Banks and asset managers have been fighting back for years against clients who demand that they hand over kickbacks. Among other things, they have argued that there is no obligation to hand over the kickbacks,

  • if the kickbacks are compensation for services that they provide for the providers of the financial investments
  • if no asset management agreement has been concluded
  • if a clause in the general terms and conditions excludes the surrender across the board
  • if the customer is unable to provide evidence of a particular loss
  • if the short limitation period of 5 years under Article 128 of the Swiss Code of Obligations has expired since receipt of the payments.

The courts are constantly restricting these arguments or often cancelling them altogether. The judgement discussed below should be seen in this context.

In a recent ruling (HG210223 of 21 June 2023), the Commercial Court of Zurich decided that clients of banks may be entitled to reimbursements (retrocessions) even if they have neither signed an asset management agreement nor an advisory agreement with the bank or asset manager, but had an “execution only” relationship.

In the specific case, clients of the bank had claimed reimbursements totalling around CHF 59,000 that the bank had received for the purchase of securities from third parties. The bank rejected the repayment, arguing that neither an asset management agreement nor an advisory relationship had existed and that the clients had waived such reimbursements by accepting the general terms and conditions.

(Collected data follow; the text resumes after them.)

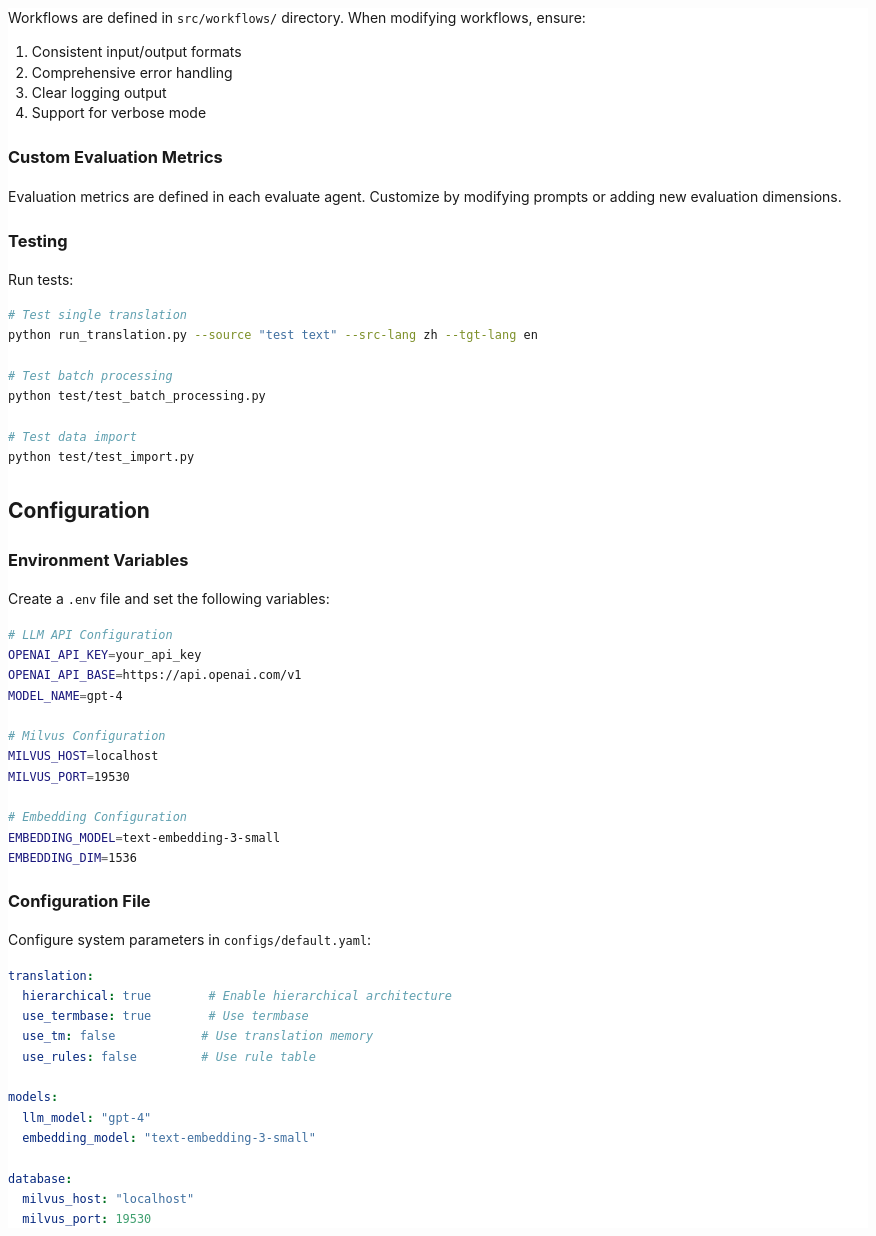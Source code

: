 Workflows are defined in `src/workflows/` directory. When modifying workflows, ensure:

1. Consistent input/output formats
2. Comprehensive error handling
3. Clear logging output
4. Support for verbose mode

### Custom Evaluation Metrics

Evaluation metrics are defined in each evaluate agent. Customize by modifying prompts or adding new evaluation dimensions.

### Testing

Run tests:
```bash
# Test single translation
python run_translation.py --source "test text" --src-lang zh --tgt-lang en

# Test batch processing
python test/test_batch_processing.py

# Test data import
python test/test_import.py
```

## Configuration

### Environment Variables

Create a `.env` file and set the following variables:

```bash
# LLM API Configuration
OPENAI_API_KEY=your_api_key
OPENAI_API_BASE=https://api.openai.com/v1
MODEL_NAME=gpt-4

# Milvus Configuration
MILVUS_HOST=localhost
MILVUS_PORT=19530

# Embedding Configuration
EMBEDDING_MODEL=text-embedding-3-small
EMBEDDING_DIM=1536
```

### Configuration File

Configure system parameters in `configs/default.yaml`:

```yaml
translation:
  hierarchical: true        # Enable hierarchical architecture
  use_termbase: true        # Use termbase
  use_tm: false            # Use translation memory
  use_rules: false         # Use rule table
  
models:
  llm_model: "gpt-4"
  embedding_model: "text-embedding-3-small"
  
database:
  milvus_host: "localhost"
  milvus_port: 19530
```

However, the Commercial Court found that the clients were entitled to the reimbursements because Article 400 paragraph 1 of the Code of Obligations also applied in the case of an “execution only” relationship. It is particularly interesting that three different versions of the General Terms and Conditions were applicable during the duration of the client relationship because the bank repeatedly reformulated them. However, none of the three versions led to an effective waiver:

  • the first version contained a waiver of kickbacks for customers, but the small print did not provide sufficient information about the range of possible commissions. The clause was therefore not sufficiently clear. The customers were not even aware of what they were specifically supposed to waive. The clause was therefore not effective.
  • the second version did not formulate the waiver clearly at all, but simply took it for granted that the kickbacks belonged to the bank. Customers could not have been aware that they were being asked to waive something to which they were entitled.
  • the third version was considered abusive within the meaning of Article 8 of the Unfair Competition Act (UWG).

For investors, this judgement strengthens their rights and reduces the unresolved legal issues and thus the litigation risk in lawsuits for the refund of kickbacks.

If you have invested in securities, it is worth asking the bank to disclose and hand over the kickbacks received. If the bank refuses to do so, an in-depth investigation is worthwhile.